Data Ingest

Overview

Working with data in Quine is a two-step process:

  1. Load a stream of data into the graph with an ingest stream: event-driven data
  2. Monitor the graph for results and act with a standing query: data-driven events

All data sources require an “ingest stream”. The ingest stream is the first opportunity we have to affect the data. In its most basic form, an ingest stream maps JSON to Quine nodes directly. The following query creates a new Quine node and applies all of the properties from the incoming JSON payload. It then adds an “Event” label to help with organization

WITH $props AS p MATCH(n) WHERE id(n) = idFrom(p) SET n = p, n:Event

Hint

Since statically, the ID of a node is not usually known, we recommend using the idFrom function to have Quine compute the IDs of nodes based on data values. This is similar to a consistent-hashing approach where a collection of values are hashed together to produce a unique result that can be used for an ID. Quine supports many different kinds of IDs (numbers, UUIDs, strings, tuples of values, and more…), idFrom produces consistent results appropriate for the dataset regardless of the which ID type is used.

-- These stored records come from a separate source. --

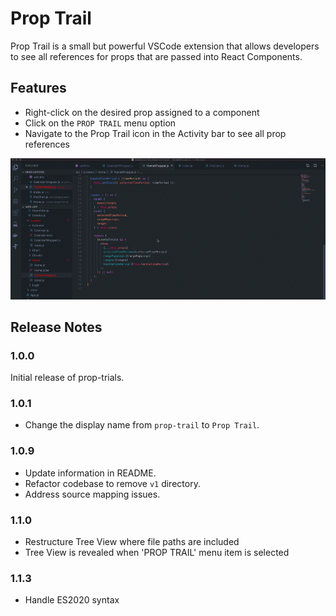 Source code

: # Prop Trail

Prop Trail is a small but powerful VSCode extension that allows developers to see all references for props that are passed into React Components.

## Features

* Right-click on the desired prop assigned to a component
* Click on the `PROP TRAIL` menu option
* Navigate to the Prop Trail icon in the Activity bar to see all prop references

![Demo](./demo.gif)

## Release Notes

### 1.0.0

Initial release of prop-trials.

### 1.0.1

* Change the display name from `prop-trail` to `Prop Trail`.

### 1.0.9

* Update information in README.
* Refactor codebase to remove `v1` directory.
* Address source mapping issues.

### 1.1.0

* Restructure Tree View where file paths are included
* Tree View is revealed when 'PROP TRAIL' menu item is selected

### 1.1.3

* Handle ES2020 syntax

Quine parses JSON data into a graph structure according to the following assumptions:

  • Each JSON object is treated as a node in the graph.
  • Nested objects are treated as separate nodes. In this case, the JSON field name is treated as the name of the outgoing edge.
  • The field id is the default field defining the ID of the node. The name of this field is customizable and can be set with the string config setting at quine.json.id-field.
  • The ID computed for each object must be a string that can be parsed by the IdProviderType set in the configuration. IDs fields in JSON which do not have the proper type will result in an error returned from the API.
  • Objects without any ID will be assigned a random ID. Duplicate identical objects with no ID field may result in multiple separate nodes created—depending on the structure of the data provided.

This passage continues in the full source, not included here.